* _WHAT THE EXERCISE ASKS_: Images excluded, return every record exactly as it reads.

* _RECORDS TO USE_:
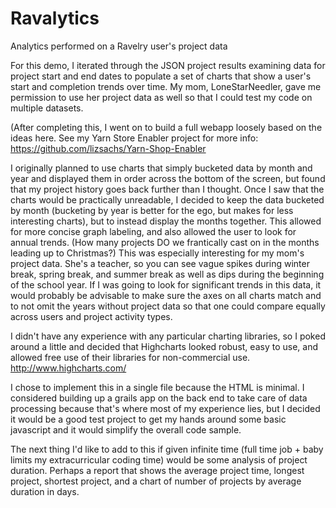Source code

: Ravalytics
==========

Analytics performed on a Ravelry user's project data

For this demo, I iterated through the JSON project results examining data for project start and end dates to populate a set of charts that show a user's start and completion trends over time. My mom, LoneStarNeedler, gave me permission to use her project data as well so that I could test my code on multiple datasets.

(After completing this, I went on to build a full webapp loosely based on the ideas here. See my Yarn Store Enabler project for more info: https://github.com/lizsachs/Yarn-Shop-Enabler

I originally planned to use charts that simply bucketed data by month and year and displayed them in order across the bottom of the screen, but found that my project history goes back further than I thought.  Once I saw that the charts would be practically unreadable, I decided to keep the data bucketed by month (bucketing by year is better for the ego, but makes for less interesting charts), but to instead display the months together. This allowed for more concise graph labeling, and also allowed the user to look for annual trends.  (How many projects DO we frantically cast on in the months leading up to Christmas?)  This was especially interesting for my mom's project data.  She's a teacher, so you can see vague spikes during winter break, spring break, and summer break as well as dips during the beginning of the school year.  If I was going to look for significant trends in this data, it would probably be advisable to make sure the axes on all charts match and to not omit the years without project data so that one could compare equally across users and project activity types.

I didn't have any experience with any particular charting libraries, so I poked around a little and decided that Highcharts looked robust, easy to use, and allowed free use of their libraries for non-commercial use. <http://www.highcharts.com/>

I chose to implement this in a single file because the HTML is minimal.  I considered building up a grails app on the back end to take care of data processing because that's where most of my experience lies, but I decided it would be a good test project to get my hands around some basic javascript and it would simplify the overall code sample.

The next thing I'd like to add to this if given infinite time (full time job + baby limits my extracurricular coding time) would be some analysis of project duration. Perhaps a report that shows the average project time, longest project, shortest project, and a chart of number of projects by average duration in days.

* _EXPECTED OUTPUT_:
Source code

: Ravalytics
==========

Analytics performed on a Ravelry user's project data

For this demo, I iterated through the JSON project results examining data for project start and end dates to populate a set of charts that show a user's start and completion trends over time. My mom, LoneStarNeedler, gave me permission to use her project data as well so that I could test my code on multiple datasets.

(After completing this, I went on to build a full webapp loosely based on the ideas here. See my Yarn Store Enabler project for more info: https://github.com/lizsachs/Yarn-Shop-Enabler

I originally planned to use charts that simply bucketed data by month and year and displayed them in order across the bottom of the screen, but found that my project history goes back further than I thought.  Once I saw that the charts would be practically unreadable, I decided to keep the data bucketed by month (bucketing by year is better for the ego, but makes for less interesting charts), but to instead display the months together. This allowed for more concise graph labeling, and also allowed the user to look for annual trends.  (How many projects DO we frantically cast on in the months leading up to Christmas?)  This was especially interesting for my mom's project data.  She's a teacher, so you can see vague spikes during winter break, spring break, and summer break as well as dips during the beginning of the school year.  If I was going to look for significant trends in this data, it would probably be advisable to make sure the axes on all charts match and to not omit the years without project data so that one could compare equally across users and project activity types.

I didn't have any experience with any particular charting libraries, so I poked around a little and decided that Highcharts looked robust, easy to use, and allowed free use of their libraries for non-commercial use. <http://www.highcharts.com/>

I chose to implement this in a single file because the HTML is minimal.  I considered building up a grails app on the back end to take care of data processing because that's where most of my experience lies, but I decided it would be a good test project to get my hands around some basic javascript and it would simplify the overall code sample.

The next thing I'd like to add to this if given infinite time (full time job + baby limits my extracurricular coding time) would be some analysis of project duration. Perhaps a report that shows the average project time, longest project, shortest project, and a chart of number of projects by average duration in days.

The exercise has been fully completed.